I wasn’t told of expenses concerns, says ex-WIT chair
The statement from Noel Richards, who chaired the college board from 1998 to 2003, follows a similar declaration a week ago by his successor, Redmond O’Donoghue.
At the Dáil Public Accounts Committee almost a fortnight ago, WIT financial controller Tony McFeely said he had raised concerns about Prof Byrne’s travel expenses shortly after he became director (the title later changed to president) in 2001. Prof Byrne’s nomination to be appointed to a second 10-year term was rejected in May 2011 by the governing body after details came to light of €3.7m spent by the president’s office from 2004 to 2011.

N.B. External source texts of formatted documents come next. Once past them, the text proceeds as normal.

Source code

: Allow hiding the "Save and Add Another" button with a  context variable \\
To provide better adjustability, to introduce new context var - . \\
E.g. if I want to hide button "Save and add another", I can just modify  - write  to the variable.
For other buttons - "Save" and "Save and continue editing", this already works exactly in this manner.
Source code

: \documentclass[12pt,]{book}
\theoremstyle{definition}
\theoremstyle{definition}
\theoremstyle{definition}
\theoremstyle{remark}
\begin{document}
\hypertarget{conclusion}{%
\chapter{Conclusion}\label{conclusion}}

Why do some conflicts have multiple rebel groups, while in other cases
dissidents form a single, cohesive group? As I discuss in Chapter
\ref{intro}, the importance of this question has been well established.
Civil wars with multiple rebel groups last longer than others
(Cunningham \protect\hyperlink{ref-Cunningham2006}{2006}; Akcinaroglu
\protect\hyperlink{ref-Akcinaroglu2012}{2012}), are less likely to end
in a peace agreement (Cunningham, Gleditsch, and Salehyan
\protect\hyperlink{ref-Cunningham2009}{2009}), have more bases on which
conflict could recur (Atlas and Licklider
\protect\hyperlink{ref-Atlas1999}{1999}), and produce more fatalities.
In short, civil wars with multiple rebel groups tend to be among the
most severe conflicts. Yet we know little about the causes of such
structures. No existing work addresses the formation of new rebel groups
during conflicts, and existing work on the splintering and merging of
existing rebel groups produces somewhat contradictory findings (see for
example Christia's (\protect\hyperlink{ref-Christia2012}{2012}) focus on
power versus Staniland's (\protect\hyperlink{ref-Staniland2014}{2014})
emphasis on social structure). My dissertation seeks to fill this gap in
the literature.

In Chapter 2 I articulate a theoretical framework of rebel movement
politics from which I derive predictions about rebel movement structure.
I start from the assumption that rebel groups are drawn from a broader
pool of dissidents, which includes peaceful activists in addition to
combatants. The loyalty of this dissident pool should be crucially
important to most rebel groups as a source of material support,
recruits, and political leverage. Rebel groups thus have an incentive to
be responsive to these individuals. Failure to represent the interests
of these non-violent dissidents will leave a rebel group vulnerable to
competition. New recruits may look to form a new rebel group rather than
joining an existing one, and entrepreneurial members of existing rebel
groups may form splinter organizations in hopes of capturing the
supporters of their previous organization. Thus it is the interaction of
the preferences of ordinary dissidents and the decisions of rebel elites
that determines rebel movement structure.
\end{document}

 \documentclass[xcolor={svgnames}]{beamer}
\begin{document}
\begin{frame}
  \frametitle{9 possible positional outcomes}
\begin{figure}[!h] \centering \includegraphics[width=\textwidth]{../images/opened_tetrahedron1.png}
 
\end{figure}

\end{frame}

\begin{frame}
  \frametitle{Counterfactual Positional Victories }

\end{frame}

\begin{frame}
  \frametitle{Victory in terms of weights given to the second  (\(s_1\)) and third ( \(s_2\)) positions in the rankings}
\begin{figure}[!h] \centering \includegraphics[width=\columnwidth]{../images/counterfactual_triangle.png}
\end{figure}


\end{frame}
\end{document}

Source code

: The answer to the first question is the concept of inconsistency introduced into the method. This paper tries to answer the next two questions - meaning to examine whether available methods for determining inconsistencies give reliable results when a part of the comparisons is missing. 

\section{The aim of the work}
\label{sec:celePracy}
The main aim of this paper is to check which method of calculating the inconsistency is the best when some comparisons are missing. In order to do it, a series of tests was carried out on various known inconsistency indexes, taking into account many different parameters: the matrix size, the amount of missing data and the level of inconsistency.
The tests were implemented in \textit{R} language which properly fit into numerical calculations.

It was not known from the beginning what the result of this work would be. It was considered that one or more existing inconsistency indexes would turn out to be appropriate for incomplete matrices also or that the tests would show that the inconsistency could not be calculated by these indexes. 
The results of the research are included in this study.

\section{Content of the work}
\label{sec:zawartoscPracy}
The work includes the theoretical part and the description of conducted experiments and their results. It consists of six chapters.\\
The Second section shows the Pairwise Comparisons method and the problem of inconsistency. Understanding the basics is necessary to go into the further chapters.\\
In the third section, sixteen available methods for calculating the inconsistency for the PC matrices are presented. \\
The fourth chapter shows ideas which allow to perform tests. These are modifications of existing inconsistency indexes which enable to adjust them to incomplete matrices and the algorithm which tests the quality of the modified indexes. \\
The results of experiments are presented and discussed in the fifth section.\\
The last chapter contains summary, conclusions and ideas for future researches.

Mr McFeely said he told unnamed members of the governing body on a confidential basis about his concerns but he did not tell the chairperson because he had applied for the job of director and it might be considered sour grapes.
Mr Richards said no concerns regarding expenditure in any part of the institute were raised with him during his tenure or since.
“I feel compelled to say that at no time was I approached with concerns about spending at what was the director’s office or at any other school or department of the institute — whether by a staff member, a member of the governing body or any other internal or external source,” said Mr Richards, a retired businessman.
“As chairman, I would have been on campus regularly — often several times a week — and so was very accessible to staff and management, many of whom I would also have dealt with while Prof Byrne’s predecessor was director.”
Mr O’Donoghue also said last week said that he had approved — and stands over — the chartering for a flight from Waterford to Dublin in 2007 for a visiting academic who was assessing WIT’s case for university status.
But at a PAC hearing on Thursday, it emerged that the €4,200 cost previously attributed to that flight was actually the cost of two other previously unreported private charter flights which brought the same person from near his home in England to meetings in Dublin and back in Jun 2007. This is to be the subject of further questions to senior WIT management at a future PAC hearing.
WIT president Dr Ruaidhrí Neavyn told the PAC on Sept 27 that his predecessor was taking legal action against the college in connection with the selection process in which Prof Byrne was not chosen for a second term.